§ What to do:
The expected output is the full data, repeated exactly, without pictures.

§ Materials provided:
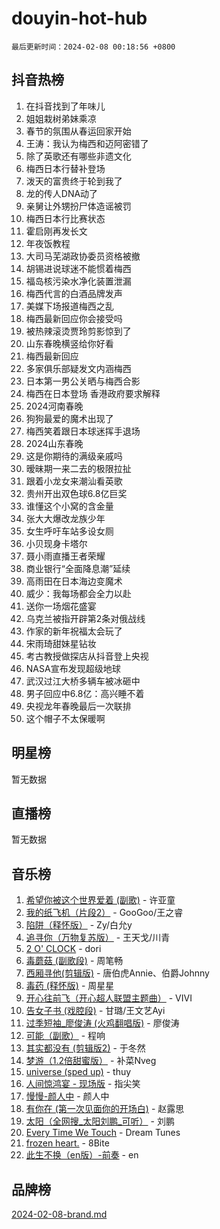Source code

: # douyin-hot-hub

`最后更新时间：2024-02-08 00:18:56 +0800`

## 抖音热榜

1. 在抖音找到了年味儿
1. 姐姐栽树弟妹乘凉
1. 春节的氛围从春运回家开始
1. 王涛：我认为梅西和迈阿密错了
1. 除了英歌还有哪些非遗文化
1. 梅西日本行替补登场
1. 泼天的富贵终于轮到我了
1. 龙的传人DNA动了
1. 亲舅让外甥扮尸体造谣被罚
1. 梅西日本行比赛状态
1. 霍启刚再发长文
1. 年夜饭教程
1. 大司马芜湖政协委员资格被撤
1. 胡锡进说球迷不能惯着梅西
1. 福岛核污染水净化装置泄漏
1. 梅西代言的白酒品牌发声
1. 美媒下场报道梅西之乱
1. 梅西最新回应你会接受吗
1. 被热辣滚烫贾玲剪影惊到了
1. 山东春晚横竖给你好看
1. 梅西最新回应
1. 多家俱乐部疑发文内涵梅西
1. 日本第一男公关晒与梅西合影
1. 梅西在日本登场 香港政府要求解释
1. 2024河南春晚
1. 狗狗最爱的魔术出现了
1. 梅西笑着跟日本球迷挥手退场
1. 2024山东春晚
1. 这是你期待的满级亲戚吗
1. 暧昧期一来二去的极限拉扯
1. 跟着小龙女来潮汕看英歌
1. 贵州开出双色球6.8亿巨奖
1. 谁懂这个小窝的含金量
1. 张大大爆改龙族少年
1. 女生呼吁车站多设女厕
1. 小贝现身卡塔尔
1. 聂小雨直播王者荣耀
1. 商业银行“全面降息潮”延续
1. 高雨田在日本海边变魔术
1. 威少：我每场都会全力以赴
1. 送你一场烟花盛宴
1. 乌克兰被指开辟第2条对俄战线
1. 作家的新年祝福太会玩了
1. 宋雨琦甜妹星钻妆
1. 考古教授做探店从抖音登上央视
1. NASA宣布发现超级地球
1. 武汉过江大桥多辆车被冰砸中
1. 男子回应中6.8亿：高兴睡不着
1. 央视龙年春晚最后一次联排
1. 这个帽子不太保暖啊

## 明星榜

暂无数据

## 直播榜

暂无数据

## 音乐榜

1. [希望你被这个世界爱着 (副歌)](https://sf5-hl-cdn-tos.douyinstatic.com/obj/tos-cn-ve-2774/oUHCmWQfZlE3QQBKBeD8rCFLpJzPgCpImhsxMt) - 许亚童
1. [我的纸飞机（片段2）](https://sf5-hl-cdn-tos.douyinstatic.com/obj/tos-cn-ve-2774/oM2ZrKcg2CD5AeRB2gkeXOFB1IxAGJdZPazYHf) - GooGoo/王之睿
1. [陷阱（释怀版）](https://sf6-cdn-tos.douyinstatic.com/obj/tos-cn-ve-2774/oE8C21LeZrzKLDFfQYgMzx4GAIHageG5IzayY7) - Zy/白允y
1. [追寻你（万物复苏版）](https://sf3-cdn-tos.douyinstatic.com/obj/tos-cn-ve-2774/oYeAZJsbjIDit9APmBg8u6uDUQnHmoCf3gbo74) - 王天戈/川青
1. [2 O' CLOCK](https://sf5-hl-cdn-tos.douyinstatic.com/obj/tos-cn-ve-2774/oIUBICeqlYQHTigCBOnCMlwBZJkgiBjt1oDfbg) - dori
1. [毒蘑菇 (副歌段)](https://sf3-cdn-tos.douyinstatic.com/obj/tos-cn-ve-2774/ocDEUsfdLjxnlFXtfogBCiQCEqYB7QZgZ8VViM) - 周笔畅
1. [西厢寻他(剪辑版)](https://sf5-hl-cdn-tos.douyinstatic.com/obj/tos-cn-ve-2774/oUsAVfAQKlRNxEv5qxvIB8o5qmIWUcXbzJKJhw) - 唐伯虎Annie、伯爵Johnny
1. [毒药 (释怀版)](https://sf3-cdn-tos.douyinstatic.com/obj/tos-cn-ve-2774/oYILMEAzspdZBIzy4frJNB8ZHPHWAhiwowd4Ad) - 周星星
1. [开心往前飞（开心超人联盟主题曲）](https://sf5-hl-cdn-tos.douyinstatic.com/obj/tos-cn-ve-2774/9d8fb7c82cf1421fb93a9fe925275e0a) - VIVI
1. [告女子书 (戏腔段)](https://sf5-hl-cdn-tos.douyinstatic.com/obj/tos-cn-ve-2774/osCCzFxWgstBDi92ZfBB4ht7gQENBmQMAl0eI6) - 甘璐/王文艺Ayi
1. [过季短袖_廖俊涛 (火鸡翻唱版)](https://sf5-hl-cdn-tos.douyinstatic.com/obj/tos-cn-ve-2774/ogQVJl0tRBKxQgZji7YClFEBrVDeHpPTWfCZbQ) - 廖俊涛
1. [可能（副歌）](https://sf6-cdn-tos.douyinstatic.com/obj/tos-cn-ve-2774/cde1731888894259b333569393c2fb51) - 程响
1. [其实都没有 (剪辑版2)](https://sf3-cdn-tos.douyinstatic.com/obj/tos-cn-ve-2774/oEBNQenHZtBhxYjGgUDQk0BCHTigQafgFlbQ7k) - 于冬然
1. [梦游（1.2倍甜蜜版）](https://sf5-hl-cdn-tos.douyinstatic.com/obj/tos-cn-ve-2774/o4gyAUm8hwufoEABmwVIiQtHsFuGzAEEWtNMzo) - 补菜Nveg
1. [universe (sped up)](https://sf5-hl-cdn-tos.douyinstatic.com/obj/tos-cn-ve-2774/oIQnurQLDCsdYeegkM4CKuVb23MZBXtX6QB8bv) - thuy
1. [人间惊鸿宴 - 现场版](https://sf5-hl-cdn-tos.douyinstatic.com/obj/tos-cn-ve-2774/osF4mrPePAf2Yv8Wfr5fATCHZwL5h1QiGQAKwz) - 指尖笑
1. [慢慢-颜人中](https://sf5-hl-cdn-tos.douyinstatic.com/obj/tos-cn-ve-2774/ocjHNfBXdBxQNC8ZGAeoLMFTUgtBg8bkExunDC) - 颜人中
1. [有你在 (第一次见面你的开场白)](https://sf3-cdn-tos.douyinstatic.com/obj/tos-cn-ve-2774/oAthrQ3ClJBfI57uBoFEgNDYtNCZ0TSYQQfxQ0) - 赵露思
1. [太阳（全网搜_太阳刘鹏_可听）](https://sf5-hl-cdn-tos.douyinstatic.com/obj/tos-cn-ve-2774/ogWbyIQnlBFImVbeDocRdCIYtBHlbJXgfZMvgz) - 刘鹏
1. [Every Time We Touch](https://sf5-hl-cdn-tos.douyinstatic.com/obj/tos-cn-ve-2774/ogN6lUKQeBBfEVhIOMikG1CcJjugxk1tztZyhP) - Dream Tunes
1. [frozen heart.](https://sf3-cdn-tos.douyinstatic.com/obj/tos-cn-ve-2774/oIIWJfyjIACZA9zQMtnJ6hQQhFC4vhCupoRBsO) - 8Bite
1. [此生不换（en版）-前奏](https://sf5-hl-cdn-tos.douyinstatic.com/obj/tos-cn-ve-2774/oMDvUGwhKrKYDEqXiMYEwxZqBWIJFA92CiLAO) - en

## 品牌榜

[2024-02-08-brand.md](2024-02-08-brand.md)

§ Task response:
Source code

: # douyin-hot-hub

`最后更新时间：2024-02-08 00:18:56 +0800`

## 抖音热榜

1. 在抖音找到了年味儿
1. 姐姐栽树弟妹乘凉
1. 春节的氛围从春运回家开始
1. 王涛：我认为梅西和迈阿密错了
1. 除了英歌还有哪些非遗文化
1. 梅西日本行替补登场
1. 泼天的富贵终于轮到我了
1. 龙的传人DNA动了
1. 亲舅让外甥扮尸体造谣被罚
1. 梅西日本行比赛状态
1. 霍启刚再发长文
1. 年夜饭教程
1. 大司马芜湖政协委员资格被撤
1. 胡锡进说球迷不能惯着梅西
1. 福岛核污染水净化装置泄漏
1. 梅西代言的白酒品牌发声
1. 美媒下场报道梅西之乱
1. 梅西最新回应你会接受吗
1. 被热辣滚烫贾玲剪影惊到了
1. 山东春晚横竖给你好看
1. 梅西最新回应
1. 多家俱乐部疑发文内涵梅西
1. 日本第一男公关晒与梅西合影
1. 梅西在日本登场 香港政府要求解释
1. 2024河南春晚
1. 狗狗最爱的魔术出现了
1. 梅西笑着跟日本球迷挥手退场
1. 2024山东春晚
1. 这是你期待的满级亲戚吗
1. 暧昧期一来二去的极限拉扯
1. 跟着小龙女来潮汕看英歌
1. 贵州开出双色球6.8亿巨奖
1. 谁懂这个小窝的含金量
1. 张大大爆改龙族少年
1. 女生呼吁车站多设女厕
1. 小贝现身卡塔尔
1. 聂小雨直播王者荣耀
1. 商业银行“全面降息潮”延续
1. 高雨田在日本海边变魔术
1. 威少：我每场都会全力以赴
1. 送你一场烟花盛宴
1. 乌克兰被指开辟第2条对俄战线
1. 作家的新年祝福太会玩了
1. 宋雨琦甜妹星钻妆
1. 考古教授做探店从抖音登上央视
1. NASA宣布发现超级地球
1. 武汉过江大桥多辆车被冰砸中
1. 男子回应中6.8亿：高兴睡不着
1. 央视龙年春晚最后一次联排
1. 这个帽子不太保暖啊

## 明星榜

暂无数据

## 直播榜

暂无数据

## 音乐榜

1. [希望你被这个世界爱着 (副歌)](https://sf5-hl-cdn-tos.douyinstatic.com/obj/tos-cn-ve-2774/oUHCmWQfZlE3QQBKBeD8rCFLpJzPgCpImhsxMt) - 许亚童
1. [我的纸飞机（片段2）](https://sf5-hl-cdn-tos.douyinstatic.com/obj/tos-cn-ve-2774/oM2ZrKcg2CD5AeRB2gkeXOFB1IxAGJdZPazYHf) - GooGoo/王之睿
1. [陷阱（释怀版）](https://sf6-cdn-tos.douyinstatic.com/obj/tos-cn-ve-2774/oE8C21LeZrzKLDFfQYgMzx4GAIHageG5IzayY7) - Zy/白允y
1. [追寻你（万物复苏版）](https://sf3-cdn-tos.douyinstatic.com/obj/tos-cn-ve-2774/oYeAZJsbjIDit9APmBg8u6uDUQnHmoCf3gbo74) - 王天戈/川青
1. [2 O' CLOCK](https://sf5-hl-cdn-tos.douyinstatic.com/obj/tos-cn-ve-2774/oIUBICeqlYQHTigCBOnCMlwBZJkgiBjt1oDfbg) - dori
1. [毒蘑菇 (副歌段)](https://sf3-cdn-tos.douyinstatic.com/obj/tos-cn-ve-2774/ocDEUsfdLjxnlFXtfogBCiQCEqYB7QZgZ8VViM) - 周笔畅
1. [西厢寻他(剪辑版)](https://sf5-hl-cdn-tos.douyinstatic.com/obj/tos-cn-ve-2774/oUsAVfAQKlRNxEv5qxvIB8o5qmIWUcXbzJKJhw) - 唐伯虎Annie、伯爵Johnny
1. [毒药 (释怀版)](https://sf3-cdn-tos.douyinstatic.com/obj/tos-cn-ve-2774/oYILMEAzspdZBIzy4frJNB8ZHPHWAhiwowd4Ad) - 周星星
1. [开心往前飞（开心超人联盟主题曲）](https://sf5-hl-cdn-tos.douyinstatic.com/obj/tos-cn-ve-2774/9d8fb7c82cf1421fb93a9fe925275e0a) - VIVI
1. [告女子书 (戏腔段)](https://sf5-hl-cdn-tos.douyinstatic.com/obj/tos-cn-ve-2774/osCCzFxWgstBDi92ZfBB4ht7gQENBmQMAl0eI6) - 甘璐/王文艺Ayi
1. [过季短袖_廖俊涛 (火鸡翻唱版)](https://sf5-hl-cdn-tos.douyinstatic.com/obj/tos-cn-ve-2774/ogQVJl0tRBKxQgZji7YClFEBrVDeHpPTWfCZbQ) - 廖俊涛
1. [可能（副歌）](https://sf6-cdn-tos.douyinstatic.com/obj/tos-cn-ve-2774/cde1731888894259b333569393c2fb51) - 程响
1. [其实都没有 (剪辑版2)](https://sf3-cdn-tos.douyinstatic.com/obj/tos-cn-ve-2774/oEBNQenHZtBhxYjGgUDQk0BCHTigQafgFlbQ7k) - 于冬然
1. [梦游（1.2倍甜蜜版）](https://sf5-hl-cdn-tos.douyinstatic.com/obj/tos-cn-ve-2774/o4gyAUm8hwufoEABmwVIiQtHsFuGzAEEWtNMzo) - 补菜Nveg
1. [universe (sped up)](https://sf5-hl-cdn-tos.douyinstatic.com/obj/tos-cn-ve-2774/oIQnurQLDCsdYeegkM4CKuVb23MZBXtX6QB8bv) - thuy
1. [人间惊鸿宴 - 现场版](https://sf5-hl-cdn-tos.douyinstatic.com/obj/tos-cn-ve-2774/osF4mrPePAf2Yv8Wfr5fATCHZwL5h1QiGQAKwz) - 指尖笑
1. [慢慢-颜人中](https://sf5-hl-cdn-tos.douyinstatic.com/obj/tos-cn-ve-2774/ocjHNfBXdBxQNC8ZGAeoLMFTUgtBg8bkExunDC) - 颜人中
1. [有你在 (第一次见面你的开场白)](https://sf3-cdn-tos.douyinstatic.com/obj/tos-cn-ve-2774/oAthrQ3ClJBfI57uBoFEgNDYtNCZ0TSYQQfxQ0) - 赵露思
1. [太阳（全网搜_太阳刘鹏_可听）](https://sf5-hl-cdn-tos.douyinstatic.com/obj/tos-cn-ve-2774/ogWbyIQnlBFImVbeDocRdCIYtBHlbJXgfZMvgz) - 刘鹏
1. [Every Time We Touch](https://sf5-hl-cdn-tos.douyinstatic.com/obj/tos-cn-ve-2774/ogN6lUKQeBBfEVhIOMikG1CcJjugxk1tztZyhP) - Dream Tunes
1. [frozen heart.](https://sf3-cdn-tos.douyinstatic.com/obj/tos-cn-ve-2774/oIIWJfyjIACZA9zQMtnJ6hQQhFC4vhCupoRBsO) - 8Bite
1. [此生不换（en版）-前奏](https://sf5-hl-cdn-tos.douyinstatic.com/obj/tos-cn-ve-2774/oMDvUGwhKrKYDEqXiMYEwxZqBWIJFA92CiLAO) - en

## 品牌榜

[2024-02-08-brand.md](2024-02-08-brand.md)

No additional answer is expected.